# Combining and merging data sets

The data contained in pandas objects can be combined in various ways:

* [pandas.merge](https://pandas.pydata.org/docs/reference/api/pandas.merge.html) joins rows in DataFrames based on one or more keys. This function is familiar from SQL or other relational databases as it implements database join operations.
* [pandas.concat](https://pandas.pydata.org/docs/reference/api/pandas.concat.html) concatenates or stacks objects along an axis.
* The instance methods [pandas.DataFrame.combine_first](https://pandas.pydata.org/docs/reference/api/pandas.DataFrame.combine_first.html)  or [pandas.Series.combine_first](https://pandas.pydata.org/docs/reference/api/pandas.Series.combine_first.html) allow overlapping data to be joined together to fill in missing values in one object with values from another.
* With [pandas.merge_asof](https://pandas.pydata.org/docs/reference/api/pandas.merge_asof.html) you can perform time series-based window joins between DataFrame objects.

## Database-like DataFrame joins

Merge or join operations combine data sets by linking rows with one or more keys. These operations are particularly important in relational, SQL-based databases.
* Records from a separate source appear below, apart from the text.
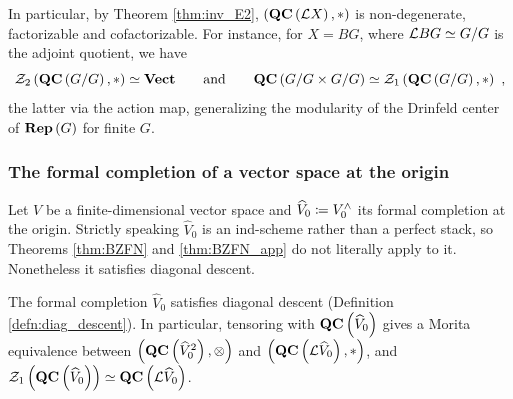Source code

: In particular, by Theorem \ref{thm:inv_E2}, $\left(\mathbf{QC}\left(\mathcal{L} X\right),*\right)$ is
non-degenerate, factorizable and cofactorizable. For instance, for $X=BG$, where $\mathcal{L} BG\simeq G/G$ is the adjoint quotient, we have
\begin{equation*}
\mathcal{Z}_2\left(\mathbf{QC}\left(G/G\right),*\right)\simeq\mathbf{Vect}
\qquad\text{and}\qquad
\mathbf{QC}\left(G/G\times G/G\right)\simeq \mathcal{Z}_1\left(\mathbf{QC}\left(G/G\right),*\right) \ ,
\end{equation*}
the latter via the action map, generalizing the modularity of the Drinfeld center of
$\mathbf{Rep}\left(G\right)$ for finite $G$.

\subsubsection{The formal completion of a vector space at the origin}
\label{sec:formal_vector_space}

Let $V$ be a finite-dimensional vector space and $\widehat V_0\coloneqq V^\wedge_0$ its formal
completion at the origin. Strictly speaking $\widehat V_0$ is an ind-scheme rather than a
perfect stack, so Theorems \ref{thm:BZFN} and \ref{thm:BZFN_app} do not literally apply to
it. Nonetheless it satisfies diagonal descent.

\begin{prop}
\label{prop:Morita_formal}
The formal completion $\widehat V_0$ satisfies diagonal descent
(Definition \ref{defn:diag_descent}). In particular, tensoring with $\mathbf{QC}\left(\widehat V_0\right)$
gives a Morita equivalence between $\left(\mathbf{QC}\left(\widehat V_0^2\right),\otimes\right)$ and
$\left(\mathbf{QC}\left(\mathcal{L}\widehat V_0\right),*\right)$, and
$\mathcal{Z}_1\left(\mathbf{QC}\left(\widehat V_0\right)\right)\simeq\mathbf{QC}\left(\mathcal{L}\widehat V_0\right)$.
\end{prop}

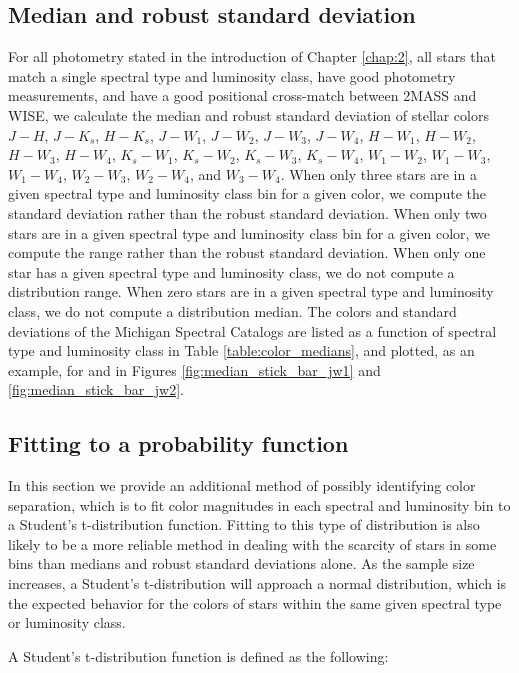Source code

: \subsection{Median and robust standard deviation} \label{subsec:median_stats}
For all photometry stated in the introduction of Chapter \ref{chap:2}, all stars that match a single spectral type and luminosity class, have good photometry measurements, and have a good positional cross-match between 2MASS and WISE, we calculate the median and robust standard deviation of stellar colors $J-H$, $J-K_{s}$, $H-K_{s}$, $J-W_{1}$, $J-W_{2}$, $J-W_{3}$, $J-W_{4}$, $H-W_{1}$, $H-W_{2}$, $H-W_{3}$, $H-W_{4}$, $K_{s}-W_{1}$, $K_{s}-W_{2}$, $K_{s}-W_{3}$, $K_{s}-W_{4}$, $W_{1}-W_{2}$, $W_{1}-W_{3}$, $W_{1}-W_{4}$, $W_{2}-W_{3}$, $W_{2}-W_{4}$, and $W_{3}-W_{4}$. When only three stars are in a given spectral type and luminosity class bin for a given color, we compute the standard deviation rather than the robust standard deviation.  When only two stars are in a given spectral type and luminosity class bin for a given color, we compute the range rather than the robust standard deviation.  When only one star has a given spectral type and luminosity class, we do not compute a distribution range.  When zero stars are in a given spectral type and luminosity class, we do not compute a distribution median.  The colors and standard deviations of the Michigan Spectral Catalogs are listed as a function of spectral type and luminosity class in Table \ref{table:color_medians}, and plotted, as an example, for \jwone and \jwtwo in Figures \ref{fig:median_stick_bar_jw1} and \ref{fig:median_stick_bar_jw2}.

\subsection{Fitting to a probability function} \label{subsec:tdist_stats}
In this section we provide an additional method of possibly identifying color separation, which is to fit color magnitudes in each spectral and luminosity bin to a Student's t-distribution function. Fitting to this type of distribution is also likely to be a more reliable method in dealing with the scarcity of stars in some bins than medians and robust standard deviations alone. As the sample size increases, a Student's t-distribution will approach a normal distribution, which is the expected behavior for the colors of stars within the same given spectral type or luminosity class.

A Student's t-distribution function is defined as the following:

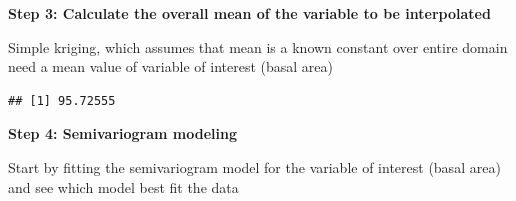 \documentclass[
]{book}
\newenvironment{Shaded}{\begin{snugshade}}{\end{snugshade}}
\newcommand{\FunctionTok}[1]{\textcolor[rgb]{0.00,0.00,0.00}{#1}}
\newcommand{\NormalTok}[1]{#1}
\newcommand{\OtherTok}[1]{\textcolor[rgb]{0.56,0.35,0.01}{#1}}
\newcommand{\SpecialCharTok}[1]{\textcolor[rgb]{0.00,0.00,0.00}{#1}}
\begin{document}
\textbf{Step 3: Calculate the overall mean of the variable to be interpolated }

Simple kriging, which assumes that mean is a known constant over entire domain need a mean value of variable of interest (basal area)

\begin{Shaded}
\end{Shaded}

\begin{verbatim}
## [1] 95.72555
\end{verbatim}

\textbf{Step 4: Semivariogram modeling}

Start by fitting the semivariogram model for the variable of interest (basal area) and see which model best fit the data
\end{document}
The merge function in pandas is the main entry point for applying these algorithms to your data.

In [1]:
import pandas as pd

In [2]:
books = pd.DataFrame({'Language': ['en', 'en', 'de', 'fr', 'de', 'de', 'en'],
                      'Range': range(7)})
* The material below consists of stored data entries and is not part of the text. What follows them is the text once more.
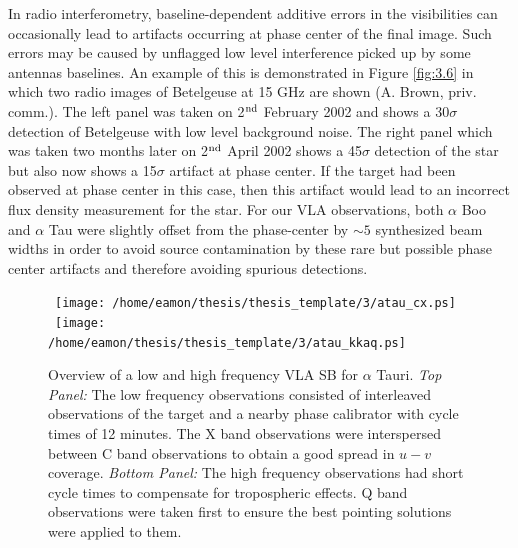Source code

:In radio interferometry, baseline-dependent additive errors in the visibilities can occasionally lead to artifacts occurring at phase center of the final image. Such errors may be caused by unflagged low level interference picked up by some antennas baselines. An example of this is demonstrated in Figure \ref{fig:3.6} in which two radio images of Betelgeuse at 15 GHz are shown (A. Brown, priv. comm.). The left panel was taken on 2$^{\rm{nd}}$ February 2002 and shows a 30$\sigma$ detection of Betelgeuse with low level background noise. The right panel which was taken two months later on 2$^{\rm{nd}}$ April 2002 shows a 45$\sigma$ detection of the star but also now shows a 15$\sigma$ artifact at phase center. If the target had been observed at phase center in this case, then this artifact would lead to an incorrect flux density measurement for the star. For our VLA observations, both $\alpha$ Boo and $\alpha$ Tau were slightly offset from the phase-center by $\sim 5$ synthesized beam widths in order to avoid source contamination by these rare but possible phase center artifacts and therefore avoiding spurious detections. 

\begin{figure}[ht!]
\centering 
\mbox{
          \texttt{[image: /home/eamon/thesis/thesis\_template/3/atau\_cx.ps]}}
\mbox{
          \texttt{[image: /home/eamon/thesis/thesis\_template/3/atau\_kkaq.ps]}
          }
\caption[Overview of a low and high frequency VLA observation.]{Overview of a low and high frequency VLA SB for $\alpha$ Tauri. \textit{Top Panel:} The low frequency observations consisted of interleaved
observations of the target and a nearby phase calibrator with cycle times of 12 minutes. The X band observations were interspersed between C band observations to obtain a good spread in $u-v$ coverage. \textit{Bottom Panel:} The high frequency observations had short cycle times to compensate for tropospheric effects. Q band observations were taken first to ensure the best pointing solutions were applied to them. }
\label{fig:3.7}
\end{figure}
updates = pd.DataFrame({'Language': ['de', 'en', 'pt'],
                        'Range': range(3)})

In [3]:
books

Unnamed: 0,Language,Range
0,en,0
1,en,1
2,de,2
3,fr,3
4,de,4
5,de,5
6,en,6


In [4]:
updates

Unnamed: 0,Language,Range
0,de,0
1,en,1
2,pt,2


This is an example of a 1:n relationship; the data in `df1` has multiple rows labelled `de` and `en`, while `df2` has only one row for each value in the key column. When we call `merge` with these objects, we get:

In [5]:
pd.merge(books, updates)

Unnamed: 0,Language,Range
0,en,1


> **Note:**
> 
> I did not specify which column to merge over. If this information is not specified, `merge` uses the overlapping column names as keys. However, it is good practice to state this explicitly:

In [6]:
pd.merge(books, updates, on='Language')

Unnamed: 0,Language,Range_x,Range_y
0,en,0,1
1,en,1,1
2,en,6,1
3,de,2,0
4,de,4,0
5,de,5,0


If the column names are different in each object, you can specify them separately:

In [7]:
books = pd.DataFrame({'Language': ['en', 'en', 'de', 'fr', 'de', 'de', 'en'],
                      'Range': range(7)})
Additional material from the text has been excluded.